--- What to do ---
Report only the number of lines in the following entries where the word "activations" occurs.

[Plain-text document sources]

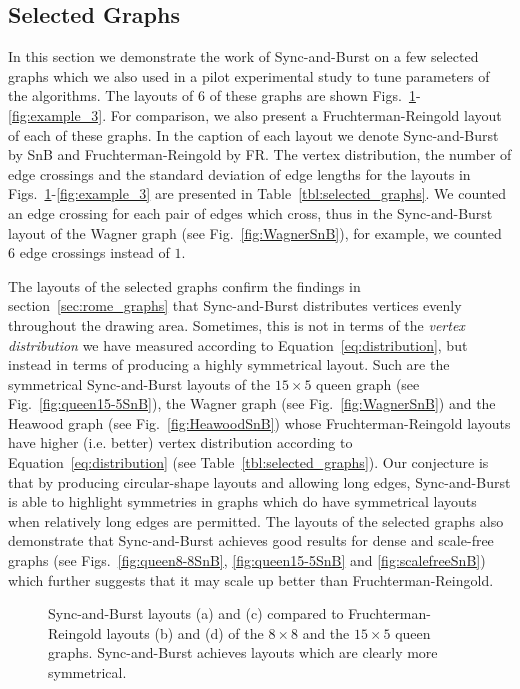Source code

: \documentclass{llncs}
\begin{document}
\subsection{Selected Graphs}\label{sec:selected_graphs}

In this section we demonstrate the work of Sync-and-Burst on a few selected graphs which we also used in a pilot experimental study to tune parameters of the algorithms. The layouts of $6$ of these graphs are shown Figs.~\ref{fig:example_1}-\ref{fig:example_3}. For comparison, we also present a Fruchterman-Reingold layout of each of these graphs. In the caption of each layout we denote Sync-and-Burst by SnB and Fruchterman-Reingold by FR. The vertex distribution, the number of edge crossings and the standard deviation of edge lengths for the layouts in Figs.~\ref{fig:example_1}-\ref{fig:example_3} are presented in Table~\ref{tbl:selected_graphs}. We counted an edge crossing for each pair of edges which cross, thus in the Sync-and-Burst layout of the Wagner graph (see Fig.~\ref{fig:WagnerSnB}), for example, we counted $6$ edge crossings instead of $1$.

The layouts of the selected graphs confirm the findings in section~\ref{sec:rome_graphs} that Sync-and-Burst distributes vertices evenly throughout the drawing area. Sometimes, this is not in terms of the \emph{vertex distribution} we have measured according to Equation~\eqref{eq:distribution}, but instead in terms of producing a highly symmetrical layout. Such are the symmetrical Sync-and-Burst layouts of the $15 \times 5$ queen graph (see Fig.~\ref{fig:queen15-5SnB}), the Wagner graph (see Fig.~\ref{fig:WagnerSnB}) and the Heawood graph (see Fig.~\ref{fig:HeawoodSnB}) whose Fruchterman-Reingold layouts have higher (i.e. better) vertex distribution according to Equation~\eqref{eq:distribution} (see Table~\ref{tbl:selected_graphs}). Our conjecture is that by producing circular-shape layouts and allowing long edges, Sync-and-Burst is able to highlight symmetries in graphs which do have symmetrical layouts when relatively long edges are permitted. The layouts of the selected graphs also demonstrate that Sync-and-Burst achieves good results for dense and scale-free graphs (see Figs.~\ref{fig:queen8-8SnB}, \ref{fig:queen15-5SnB} and \ref{fig:scalefreeSnB}) which further suggests that it may scale up better than Fruchterman-Reingold. 

\begin{figure}
\centering
{}
\caption{Sync-and-Burst layouts (a) and (c) compared to Fruchterman-Reingold layouts (b) and (d) of the $8 \times 8$ and the $15 \times 5$ queen graphs. Sync-and-Burst achieves layouts which are clearly more symmetrical.}
\label{fig:example_1}
\end{figure}
\end{document}
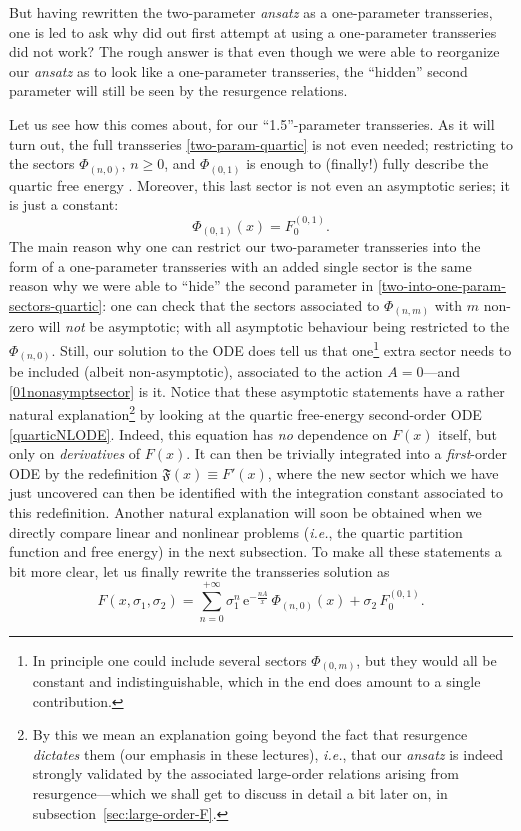 \documentclass[11pt,a4paper]{article}
\newcommand{\be}{\begin{equation}}
\newcommand{\ee}{\end{equation}}
\newcommand{\rme}{{\mathrm{e}}}
\begin{document}
But having rewritten the two-parameter \textit{ansatz} as a one-parameter transseries, one is led to ask why did out first attempt at using a one-parameter transseries did not work? The rough answer is that even though we were able to reorganize our \textit{ansatz} as to look like a one-parameter transseries, the ``hidden'' second parameter will still be seen by the resurgence relations.

Let us see how this comes about, for our ``1.5''-parameter transseries. As it will turn out, the full transseries \eqref{two-param-quartic} is not even needed; restricting to the sectors $\Phi_{(n,0)}$, $n\ge0$, and $\Phi_{(0,1)}$ is enough to (finally!) fully describe the quartic free energy . Moreover, this last sector is not even an asymptotic series; it is just a constant:
%
\be
\label{01nonasymptsector}
\Phi_{(0,1)}(x) = F_0^{(0,1)}.
\ee
%
\noindent
The main reason why one can restrict our two-parameter transseries into the form of a one-parameter transseries with an added single sector is the same reason why we were able to ``hide'' the second parameter in \eqref{two-into-one-param-sectors-quartic}: one can check that the sectors associated to $\Phi_{(n,m)}$ with $m$ non-zero will \textit{not} be asymptotic; with all asymptotic behaviour being restricted to the $\Phi_{(n,0)}$. Still, our solution to the ODE does tell us that one\footnote{In principle one could include several sectors $\Phi_{(0,m)}$, but they would all be constant and indistinguishable, which in the end does amount to a single contribution.} extra sector needs to be included (albeit non-asymptotic), associated to the action $A=0$---and \eqref{01nonasymptsector} is it. Notice that these asymptotic statements have a rather natural explanation\footnote{By this we mean an explanation going beyond the fact that resurgence \textit{dictates} them (our emphasis in these lectures), \textit{i.e.}, that our \textit{ansatz} is indeed strongly validated by the associated large-order relations arising from resurgence---which we shall get to discuss in detail a bit later on, in subsection~\ref{sec:large-order-F}.} by looking at the quartic free-energy second-order ODE \eqref{quarticNLODE}. Indeed, this equation has \textit{no} dependence on $F(x)$ itself, but only on \textit{derivatives} of $F(x)$. It can then be trivially integrated into a \textit{first}-order ODE by the redefinition $\mathfrak{F} (x) \equiv F' (x)$, where the new sector which we have just uncovered can then be identified with the integration constant associated to this redefinition. Another natural explanation will soon be obtained when we directly compare linear and nonlinear problems (\textit{i.e.}, the quartic partition function and free energy) in the next subsection. To make all these statements a bit more clear, let us finally rewrite the transseries solution as
%
\be
\label{one-point-five-transseries}
F (x, \sigma_1, \sigma_2) = \sum_{n=0}^{+\infty} \sigma_1^n\, \rme^{-\frac{n A}{x}}\, \Phi_{(n,0)} (x) + \sigma_2\, F_0^{(0,1)}.
\ee
\end{document}
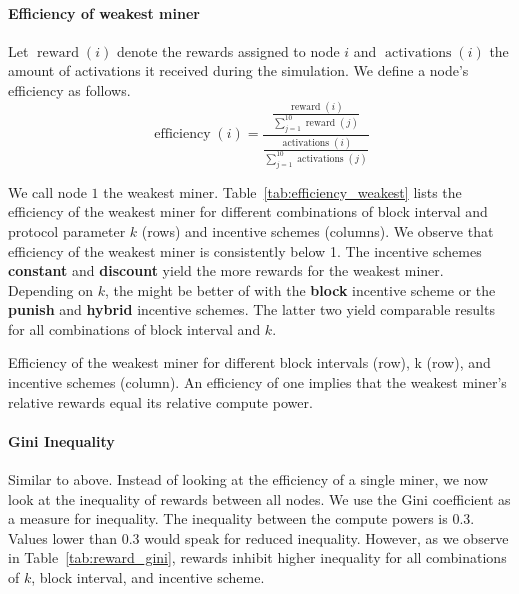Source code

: \documentclass{article}
\begin{document}
\paragraph{Efficiency of weakest miner}

Let $\operatorname{reward}(i)$ denote the rewards assigned to node $i$ and $\operatorname{activations}(i)$ the amount of activations it received during the simulation.
We define a node's efficiency as follows.
\[
  \operatorname{efficiency}(i) =
  \frac{
    \frac{\operatorname{reward}(i)}{\sum_{j=1}^{10}{\operatorname{reward}(j)}}
    }{
    \frac{\operatorname{activations}(i)}{\sum_{j=1}^{10}{\operatorname{activations}(j)}}
  }
\]

We call node $1$ the weakest miner.
Table~\ref{tab:efficiency_weakest} lists the efficiency of the weakest miner for different combinations of block interval and protocol parameter $k$ (rows) and incentive schemes (columns). We observe that efficiency of the weakest miner is consistently below 1. The incentive schemes \textbf{constant} and \textbf{discount} yield the more rewards for the weakest miner. Depending on $k$, the might be better of with the \textbf{block} incentive scheme or the \textbf{punish} and \textbf{hybrid} incentive schemes. The latter two yield comparable results for all combinations of block interval and $k$.


\begin{table}
  \caption{Efficiency of the weakest miner for different block intervals (row), k (row), and incentive schemes (column). An efficiency of one implies that the weakest miner's relative rewards equal its relative compute power.}
  \label{tab:efficiency_weakest}
  
\end{table}

\paragraph{Gini Inequality}

Similar to above.
Instead of looking at the efficiency of a single miner, we now look at the inequality of rewards between all nodes.
We use the Gini coefficient as a measure for inequality.
The inequality between the compute powers is 0.3.
Values lower than 0.3 would speak for reduced inequality.
However, as we observe in Table~\ref{tab:reward_gini}, rewards inhibit higher inequality for all combinations of $k$, block interval, and incentive scheme.
\end{document}
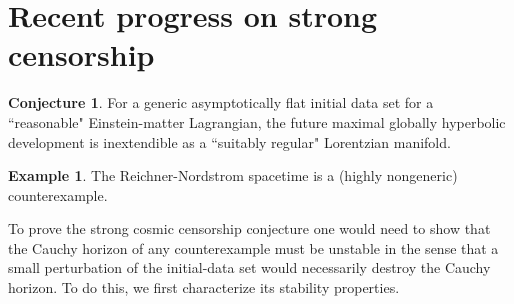 \documentclass[12pt]{report}
\theoremstyle{definition}
\newtheorem{conjecture}[theorem]{Conjecture}
\newtheorem{example}[theorem]{Example}
\begin{document}
\section{Recent progress on strong censorship}
\begin{conjecture}
    For a generic asymptotically flat initial data set for a ``reasonable" Einstein-matter Lagrangian, the future maximal globally hyperbolic development is inextendible as a ``suitably regular" Lorentzian manifold.
\end{conjecture}
\begin{example}
    The Reichner-Nordstrom spacetime is a (highly nongeneric) counterexample.
\end{example}
    To prove the strong cosmic censorship conjecture one would need to show that the Cauchy horizon of any counterexample must be unstable in the sense that a small perturbation of the initial-data set would necessarily destroy the Cauchy horizon. To do this, we first characterize its stability properties.
\end{document}
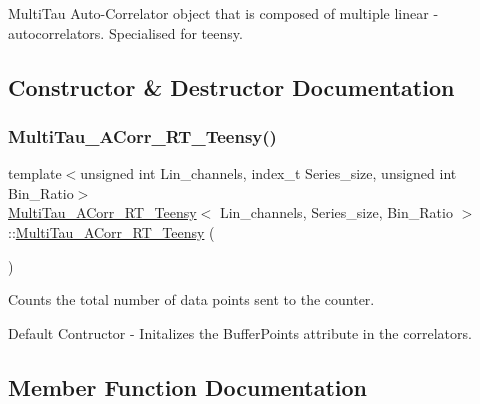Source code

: Multi\+Tau Auto-\/\+Correlator object that is composed of multiple linear -\/ autocorrelators. Specialised for teensy. 

\subsection{Constructor \& Destructor Documentation}
\mbox{\label{classMultiTau__ACorr__RT__Teensy_a28cfdcd7468aac93693a4d4803fc95f9}} 
\subsubsection{\texorpdfstring{Multi\+Tau\+\_\+\+A\+Corr\+\_\+\+R\+T\+\_\+\+Teensy()}{MultiTau\_ACorr\_RT\_Teensy()}}
{\footnotesize\ttfamily template$<$unsigned int Lin\+\_\+channels, index\+\_\+t Series\+\_\+size, unsigned int Bin\+\_\+\+Ratio$>$ \\
\hyperlink{classMultiTau__ACorr__RT__Teensy}{Multi\+Tau\+\_\+\+A\+Corr\+\_\+\+R\+T\+\_\+\+Teensy}$<$ Lin\+\_\+channels, Series\+\_\+size, Bin\+\_\+\+Ratio $>$\+::\hyperlink{classMultiTau__ACorr__RT__Teensy}{Multi\+Tau\+\_\+\+A\+Corr\+\_\+\+R\+T\+\_\+\+Teensy} (\begin{DoxyParamCaption}{ }\end{DoxyParamCaption})\hspace{0.3cm}{\ttfamily [inline]}}



Counts the total number of data points sent to the counter. 

Default Contructor -\/ Initalizes the Buffer\+Points attribute in the correlators. 

\subsection{Member Function Documentation}
\mbox{\label{classMultiTau__ACorr__RT__Teensy_a37a29725971f15305398ac7c9c360eac}}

--- Solved exercise ---
2